▶ **Material for this task**:

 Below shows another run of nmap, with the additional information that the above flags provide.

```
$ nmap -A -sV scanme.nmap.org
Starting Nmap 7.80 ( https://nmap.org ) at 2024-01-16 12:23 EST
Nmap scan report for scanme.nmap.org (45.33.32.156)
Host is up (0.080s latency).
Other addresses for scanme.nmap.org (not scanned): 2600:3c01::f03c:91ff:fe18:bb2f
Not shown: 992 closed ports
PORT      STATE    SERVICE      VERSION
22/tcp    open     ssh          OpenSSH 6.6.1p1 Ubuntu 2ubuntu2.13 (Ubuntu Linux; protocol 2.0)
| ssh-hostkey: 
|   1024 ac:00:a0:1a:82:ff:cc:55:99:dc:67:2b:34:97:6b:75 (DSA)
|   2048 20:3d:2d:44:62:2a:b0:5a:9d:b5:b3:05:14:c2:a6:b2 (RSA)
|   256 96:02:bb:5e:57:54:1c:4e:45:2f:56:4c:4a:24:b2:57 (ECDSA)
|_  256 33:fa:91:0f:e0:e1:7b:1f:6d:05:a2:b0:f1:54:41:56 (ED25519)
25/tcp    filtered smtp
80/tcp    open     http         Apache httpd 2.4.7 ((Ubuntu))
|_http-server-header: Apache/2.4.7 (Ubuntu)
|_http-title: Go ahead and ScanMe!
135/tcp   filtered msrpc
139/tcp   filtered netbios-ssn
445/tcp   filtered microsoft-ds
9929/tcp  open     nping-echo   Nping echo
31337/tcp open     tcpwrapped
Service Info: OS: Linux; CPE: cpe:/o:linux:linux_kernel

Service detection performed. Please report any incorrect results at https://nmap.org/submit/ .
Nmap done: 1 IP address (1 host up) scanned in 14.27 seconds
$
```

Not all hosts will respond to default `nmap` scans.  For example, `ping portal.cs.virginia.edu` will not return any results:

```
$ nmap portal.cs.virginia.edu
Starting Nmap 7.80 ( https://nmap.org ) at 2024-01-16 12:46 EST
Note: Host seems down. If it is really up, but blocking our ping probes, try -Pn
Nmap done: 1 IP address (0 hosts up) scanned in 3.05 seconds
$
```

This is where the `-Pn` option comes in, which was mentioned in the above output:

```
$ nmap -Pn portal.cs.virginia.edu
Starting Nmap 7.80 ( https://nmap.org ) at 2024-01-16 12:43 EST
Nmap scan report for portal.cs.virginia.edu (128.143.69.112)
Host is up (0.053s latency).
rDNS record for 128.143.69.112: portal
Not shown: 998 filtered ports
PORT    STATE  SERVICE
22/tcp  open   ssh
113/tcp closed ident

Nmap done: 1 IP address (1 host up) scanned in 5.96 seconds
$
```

...

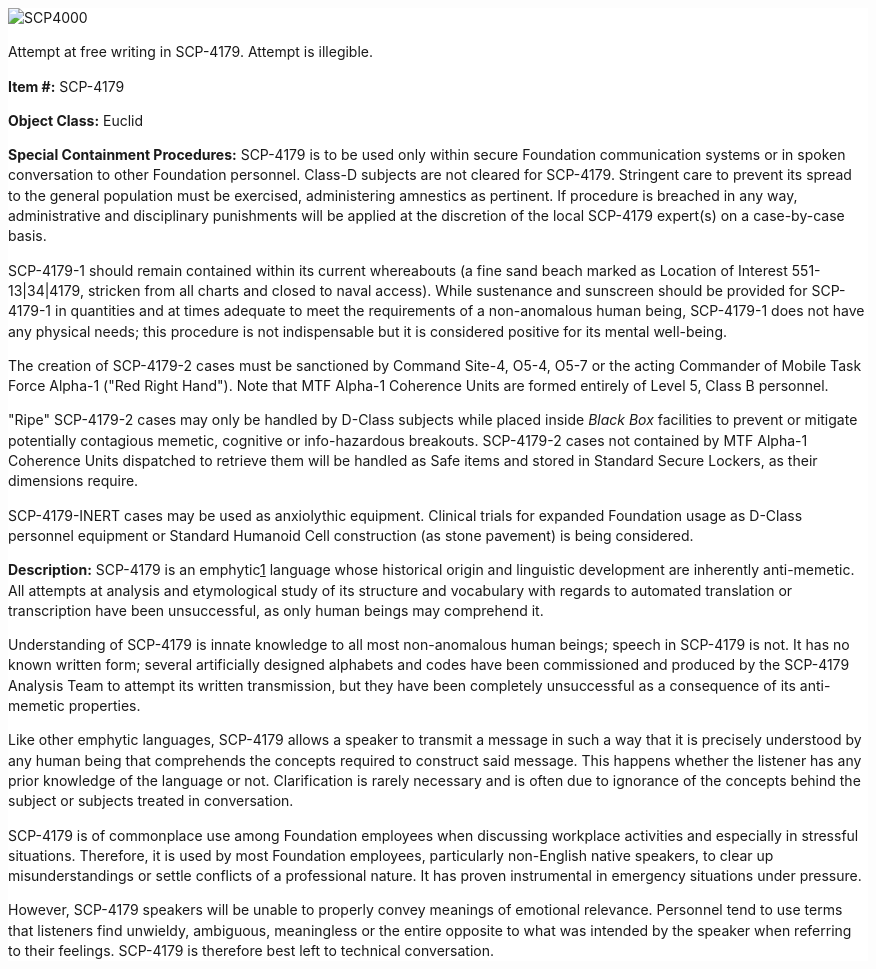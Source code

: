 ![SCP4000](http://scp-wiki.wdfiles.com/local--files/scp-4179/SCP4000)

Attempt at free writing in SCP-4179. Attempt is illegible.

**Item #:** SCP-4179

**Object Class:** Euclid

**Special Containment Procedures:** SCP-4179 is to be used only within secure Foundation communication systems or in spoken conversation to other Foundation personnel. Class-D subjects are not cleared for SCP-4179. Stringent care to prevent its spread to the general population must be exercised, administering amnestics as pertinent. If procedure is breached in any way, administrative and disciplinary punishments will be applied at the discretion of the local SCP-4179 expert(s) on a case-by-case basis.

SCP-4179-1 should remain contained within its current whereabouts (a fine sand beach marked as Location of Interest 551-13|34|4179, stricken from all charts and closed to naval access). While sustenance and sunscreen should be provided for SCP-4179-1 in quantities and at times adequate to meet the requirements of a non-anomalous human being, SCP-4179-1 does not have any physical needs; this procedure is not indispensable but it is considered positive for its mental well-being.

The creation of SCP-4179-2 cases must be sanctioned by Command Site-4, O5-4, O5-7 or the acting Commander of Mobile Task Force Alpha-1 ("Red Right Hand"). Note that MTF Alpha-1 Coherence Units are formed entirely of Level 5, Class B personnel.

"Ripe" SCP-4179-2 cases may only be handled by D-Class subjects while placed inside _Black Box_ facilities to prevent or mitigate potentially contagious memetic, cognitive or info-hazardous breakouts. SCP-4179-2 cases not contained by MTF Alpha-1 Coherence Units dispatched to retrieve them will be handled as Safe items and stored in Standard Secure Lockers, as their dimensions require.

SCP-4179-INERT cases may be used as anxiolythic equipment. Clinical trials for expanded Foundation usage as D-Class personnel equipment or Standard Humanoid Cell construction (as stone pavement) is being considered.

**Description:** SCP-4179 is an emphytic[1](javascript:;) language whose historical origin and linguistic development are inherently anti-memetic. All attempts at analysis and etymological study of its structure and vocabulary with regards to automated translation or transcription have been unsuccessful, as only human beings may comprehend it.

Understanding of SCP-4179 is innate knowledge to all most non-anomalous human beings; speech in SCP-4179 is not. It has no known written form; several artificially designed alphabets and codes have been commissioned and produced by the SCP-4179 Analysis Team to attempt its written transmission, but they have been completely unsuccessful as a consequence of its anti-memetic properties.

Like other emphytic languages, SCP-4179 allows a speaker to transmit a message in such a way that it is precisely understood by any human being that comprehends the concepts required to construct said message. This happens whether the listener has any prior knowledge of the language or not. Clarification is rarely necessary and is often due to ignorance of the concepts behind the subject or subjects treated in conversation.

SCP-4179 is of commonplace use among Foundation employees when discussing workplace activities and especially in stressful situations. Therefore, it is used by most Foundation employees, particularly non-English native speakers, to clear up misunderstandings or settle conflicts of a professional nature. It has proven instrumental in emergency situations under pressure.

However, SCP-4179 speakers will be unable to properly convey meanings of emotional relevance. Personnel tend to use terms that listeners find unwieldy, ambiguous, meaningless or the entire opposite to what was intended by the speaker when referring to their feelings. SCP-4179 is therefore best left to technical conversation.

---

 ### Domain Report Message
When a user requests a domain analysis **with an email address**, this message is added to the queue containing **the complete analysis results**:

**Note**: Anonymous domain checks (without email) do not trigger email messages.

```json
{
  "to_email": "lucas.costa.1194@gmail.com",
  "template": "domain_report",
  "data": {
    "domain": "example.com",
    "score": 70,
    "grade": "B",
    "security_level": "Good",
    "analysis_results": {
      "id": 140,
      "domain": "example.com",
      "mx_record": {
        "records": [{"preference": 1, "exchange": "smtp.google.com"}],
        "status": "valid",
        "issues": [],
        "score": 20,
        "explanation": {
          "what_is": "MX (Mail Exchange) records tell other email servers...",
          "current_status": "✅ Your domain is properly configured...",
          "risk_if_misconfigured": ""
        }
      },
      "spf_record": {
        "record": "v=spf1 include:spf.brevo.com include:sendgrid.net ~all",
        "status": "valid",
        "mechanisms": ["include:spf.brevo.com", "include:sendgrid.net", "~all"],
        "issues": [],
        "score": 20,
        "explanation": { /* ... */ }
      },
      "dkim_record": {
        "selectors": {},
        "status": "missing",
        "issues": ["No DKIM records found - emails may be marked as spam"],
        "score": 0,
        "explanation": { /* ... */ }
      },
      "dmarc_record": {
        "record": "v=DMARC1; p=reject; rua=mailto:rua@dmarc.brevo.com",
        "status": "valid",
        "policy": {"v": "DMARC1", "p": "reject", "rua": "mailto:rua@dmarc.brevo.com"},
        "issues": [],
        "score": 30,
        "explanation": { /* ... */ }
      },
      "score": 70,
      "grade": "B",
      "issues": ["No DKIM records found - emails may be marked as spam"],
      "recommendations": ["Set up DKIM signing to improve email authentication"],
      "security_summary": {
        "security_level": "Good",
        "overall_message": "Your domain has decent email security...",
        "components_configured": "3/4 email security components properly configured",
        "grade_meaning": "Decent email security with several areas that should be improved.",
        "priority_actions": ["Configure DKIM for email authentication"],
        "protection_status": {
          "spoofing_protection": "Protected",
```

▶ **Assignment**: Using the records above, write out exactly the lines between the one holding "Like other emphytic" and the one holding "However, SCP-4179 speakers", inclusive; leave everything else out.

▶ **Answer to the problem**:
Like other emphytic languages, SCP-4179 allows a speaker to transmit a message in such a way that it is precisely understood by any human being that comprehends the concepts required to construct said message. This happens whether the listener has any prior knowledge of the language or not. Clarification is rarely necessary and is often due to ignorance of the concepts behind the subject or subjects treated in conversation.

SCP-4179 is of commonplace use among Foundation employees when discussing workplace activities and especially in stressful situations. Therefore, it is used by most Foundation employees, particularly non-English native speakers, to clear up misunderstandings or settle conflicts of a professional nature. It has proven instrumental in emergency situations under pressure.

However, SCP-4179 speakers will be unable to properly convey meanings of emotional relevance. Personnel tend to use terms that listeners find unwieldy, ambiguous, meaningless or the entire opposite to what was intended by the speaker when referring to their feelings. SCP-4179 is therefore best left to technical conversation.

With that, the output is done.